This field fucking sucked. Who's coming in 2020?

Paul Ryan.

And honestly while Kasich isn't good-looking, he actually had a pretty good shot of beating her if he had been nominated.
 
Yes, the article saying it's been pretty much the same thing for 9 years shows that while it's exciting to have a first BLANK president, in the case of Obama the first multi-racial african-american identifying president, in the possible case of Clinton, first female president, it's been going on too long.

Having her as the first just isn't exciting.

Not that pics for such an important positions should be done on hype, but still... it's kinda of a meh-pick to many at this point.

Carson could have been our first real black president, amirite :(

To be fair, she doesn't really inspire much does she? I mean yeah it'd be great for the US to break that gender barrier, but Hillary just sounds like more of the same old same old you guys have had for years. She's 100% establishment.

How did you look at that picture and then immediately write this post in response? You could not have missed the point any more spectacularly.
 
This is exactly how my wife feels. She's 36, self identifies as a feminist and loves the idea of a female president, just not Clinton. As she says it, shes tired of having Bush's and Clinton's in office. She's going to vote for her anyway, because of Trump. As am I, but neither of us are happy about it.

Also her dad cheated on her mom so i think there's definitely an element of how can Hillary stay with Bill after his cheating bs.
 
My main concern when voting for a country's leader would be "would they do a good job" as opposed to "is it an exciting and daring pick".
 
Her campaign slipped and told the truth a few months ago: young women take where we are for granted.

Go back just a few decades, and we were debating the constitutionality of contraception bans, for chrissakes. And a segment of the GOP base keeps that hope alive. I'm sure the Santorums out there would still love to see Griswold overturned.

They've come of age in a time where the culture wars have begun to swing decisively, so they don't have fond memories of the Christian Coalition, or Anita Bryant, Ralph Reed, Focus on the Family, etc..

Yeah it's hard to convey how much this means to the generation of women that fought for women's rights. Just like how I couldn't have possibly understood how much it mean to my parents,grandparents, and greatgrandparents when Obama was elected
There was an article I can't find where older feminists talk about if not her, then who and when, and voice their concern that they won't live to see another opportunity.
There's also this element:
http://mobile.nytimes.com/2016/02/2...-office-makes-women-love-hillary-clinton.html
These experience include being in university environments where there are more female than male students, and coming from high schools where girls outperform the boys. Equal treatment of women and men on college campuses remains regulated, albeit imperfectly, by Title IX. Women attend graduate schools in roughly equal or greater numbers than men. College-educated women see only a tiny pay gap in their early- and mid-20s, making 97 cents for every dollar earned by their male colleagues.

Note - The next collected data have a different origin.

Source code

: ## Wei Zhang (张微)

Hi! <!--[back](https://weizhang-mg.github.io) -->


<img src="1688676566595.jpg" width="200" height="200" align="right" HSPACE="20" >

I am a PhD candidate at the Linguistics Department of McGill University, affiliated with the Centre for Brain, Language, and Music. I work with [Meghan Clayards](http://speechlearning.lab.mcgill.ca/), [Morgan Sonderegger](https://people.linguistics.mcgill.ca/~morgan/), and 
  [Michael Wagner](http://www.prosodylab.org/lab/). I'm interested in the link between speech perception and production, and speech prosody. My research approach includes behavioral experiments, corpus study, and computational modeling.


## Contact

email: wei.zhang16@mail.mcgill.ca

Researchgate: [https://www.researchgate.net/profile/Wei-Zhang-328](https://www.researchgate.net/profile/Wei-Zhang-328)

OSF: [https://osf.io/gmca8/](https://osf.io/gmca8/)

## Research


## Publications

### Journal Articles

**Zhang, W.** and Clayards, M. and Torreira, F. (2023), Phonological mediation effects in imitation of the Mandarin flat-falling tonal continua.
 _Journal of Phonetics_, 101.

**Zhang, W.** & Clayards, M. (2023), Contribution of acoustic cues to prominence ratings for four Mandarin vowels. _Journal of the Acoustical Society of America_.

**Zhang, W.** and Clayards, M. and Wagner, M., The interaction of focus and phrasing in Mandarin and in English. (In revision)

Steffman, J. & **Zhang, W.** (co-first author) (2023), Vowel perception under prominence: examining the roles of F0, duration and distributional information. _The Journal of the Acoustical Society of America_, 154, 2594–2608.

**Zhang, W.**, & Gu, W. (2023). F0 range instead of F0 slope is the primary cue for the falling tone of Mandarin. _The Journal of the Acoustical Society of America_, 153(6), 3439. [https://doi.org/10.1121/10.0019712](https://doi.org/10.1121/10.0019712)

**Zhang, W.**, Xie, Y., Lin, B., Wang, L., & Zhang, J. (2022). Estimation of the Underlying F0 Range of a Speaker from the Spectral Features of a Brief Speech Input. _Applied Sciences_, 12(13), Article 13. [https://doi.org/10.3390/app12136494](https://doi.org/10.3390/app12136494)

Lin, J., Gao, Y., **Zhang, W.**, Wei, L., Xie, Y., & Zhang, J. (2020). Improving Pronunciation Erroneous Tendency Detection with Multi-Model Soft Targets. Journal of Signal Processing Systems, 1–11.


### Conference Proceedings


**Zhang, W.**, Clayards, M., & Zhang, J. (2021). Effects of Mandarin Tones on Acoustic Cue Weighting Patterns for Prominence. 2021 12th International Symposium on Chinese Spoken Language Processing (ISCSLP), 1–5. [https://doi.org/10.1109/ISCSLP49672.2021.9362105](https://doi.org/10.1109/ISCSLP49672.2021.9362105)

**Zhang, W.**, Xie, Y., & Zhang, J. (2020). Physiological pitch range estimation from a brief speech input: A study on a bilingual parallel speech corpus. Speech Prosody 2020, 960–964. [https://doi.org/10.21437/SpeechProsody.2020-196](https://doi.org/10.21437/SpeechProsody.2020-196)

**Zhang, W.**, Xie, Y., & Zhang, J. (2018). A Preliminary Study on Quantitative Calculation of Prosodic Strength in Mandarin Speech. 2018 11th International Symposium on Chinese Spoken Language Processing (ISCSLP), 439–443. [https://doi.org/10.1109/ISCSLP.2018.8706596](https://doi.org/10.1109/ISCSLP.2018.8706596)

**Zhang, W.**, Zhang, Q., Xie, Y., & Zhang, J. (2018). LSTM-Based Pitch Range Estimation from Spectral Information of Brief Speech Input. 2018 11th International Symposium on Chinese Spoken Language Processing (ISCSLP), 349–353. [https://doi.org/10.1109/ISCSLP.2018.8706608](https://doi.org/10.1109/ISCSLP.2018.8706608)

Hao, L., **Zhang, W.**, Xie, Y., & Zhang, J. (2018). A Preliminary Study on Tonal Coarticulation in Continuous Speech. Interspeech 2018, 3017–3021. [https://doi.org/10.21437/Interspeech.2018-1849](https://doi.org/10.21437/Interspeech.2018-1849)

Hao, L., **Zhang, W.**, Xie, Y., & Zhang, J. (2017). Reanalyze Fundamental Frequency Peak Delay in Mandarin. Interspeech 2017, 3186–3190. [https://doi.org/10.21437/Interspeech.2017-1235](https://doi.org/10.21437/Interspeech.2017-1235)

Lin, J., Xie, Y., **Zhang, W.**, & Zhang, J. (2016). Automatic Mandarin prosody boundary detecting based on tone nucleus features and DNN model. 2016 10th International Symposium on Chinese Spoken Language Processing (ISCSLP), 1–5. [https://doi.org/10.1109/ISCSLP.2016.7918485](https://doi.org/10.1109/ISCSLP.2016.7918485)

That experience starts to change a few more years into the work force. By 35, those same college-educated women are making 15 percent less than their male peers. Women’s earnings peak between ages 35 and 44 and then plateau, while men’s continue to rise.

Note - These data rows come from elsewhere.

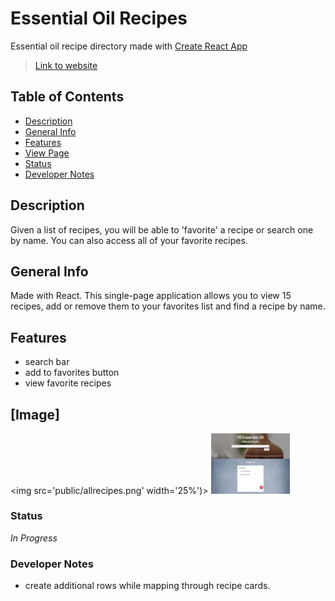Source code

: # Essential Oil Recipes
Essential oil recipe directory made with [Create React App](https://github.com/facebook/create-react-app)
>[Link to website](www.link.com)

## Table of Contents
* [Description](#Description)
* [General Info](#General-Info)
* [Features](#Features)
* [View Page](#Image)
* [Status](#Status)
* [Developer Notes](#Developer-Notes)

## Description 
Given a list of recipes, you will be able to 'favorite' a recipe or search one by name. You can also access all of your favorite recipes.

## General Info 
Made with React. This single-page application allows you to view 15 recipes, add or remove them to your favorites list and find a recipe by name.

## Features
* search bar
* add to favorites button
* view favorite recipes

## [Image]
<img src='public/allrecipes.png' width='25%')> <img src='public/favorites.png' width='25%' >  

### Status
_In Progress_

### Developer Notes
- create additional rows while mapping through recipe cards.
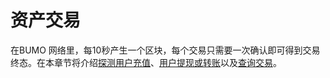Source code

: # 资产交易

在BUMO 网络里，每10秒产生一个区块，每个交易只需要一次确认即可得到交易终态。在本章节将介绍[探测用户充值](/java-sdk-shi-yong/zi-chan-jiao-yi/tan-ce-yong-hu-chong-zhi.md)、[用户提现或转账](/java-sdk-shi-yong/zi-chan-jiao-yi/yong-hu-ti-xian-huo-zhuan-zhang.md)以及[查询交易](/java-sdk-shi-yong/zi-chan-jiao-yi/cha-xun-jiao-yi.md)。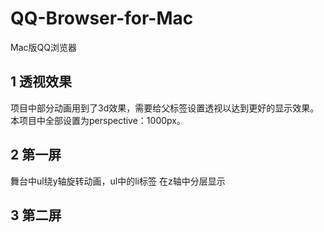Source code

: # QQ-Browser-for-Mac
Mac版QQ浏览器

## 1 透视效果
项目中部分动画用到了3d效果，需要给父标签设置透视以达到更好的显示效果。本项目中全部设置为perspective：1000px。

## 2 第一屏
舞台中ul绕y轴旋转动画，ul中的li标签 在z轴中分层显示

## 3 第二屏

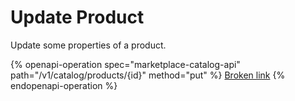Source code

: # Update Product

Update some properties of a product.

{% openapi-operation spec="marketplace-catalog-api" path="/v1/catalog/products/{id}" method="put" %}
[Broken link](broken-reference)
{% endopenapi-operation %}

What starts out as a near 50-50 professional split among new lawyers, for example, becomes a big gap: Women are just 17 percent of equity partners at law firms generally, according to the National Association of Women Lawyers.
The effects of professional gender discrimination increases as women progress.
 
This is exactly how my wife feels. She's 36, self identifies as a feminist and loves the idea of a female president, just not Clinton. As she says it, shes tired of having Bush's and Clinton's in office. She's going to vote for her anyway, because of Trump. As am I, but neither of us are happy about it.

Also her dad cheated on her mom so i think there's definitely an element of how can Hillary stay with Bill after his cheating bs.

I only get some of this sentiment. It's not like Chelsea Clinton is running for President. It's two different people who got married some years ago.

Not a case like Bush where 2 brothers and a father all ran for president and 2 were successful.
 
Well a Trump presidency would be something new since America has never experienced a facist despotism before.

New isn't always the most ideal option.
 
Paul Ryan.

And honestly while Kasich isn't good-looking, he actually had a pretty good shot of beating her if he had been nominated.
Is that really the case though?

Isn't it just the equivalent of "Sanders beats Trump" polls in which if he was actually tested by the other party, he would take quite the tumble.
 
Yep, she clowned them. That was the day I went from being a passive supporter in the face of the awful Republican alternatives to having little doubt she'd be a capable president.

Same for me. I watched most of that farce and she didn't flinch a bit.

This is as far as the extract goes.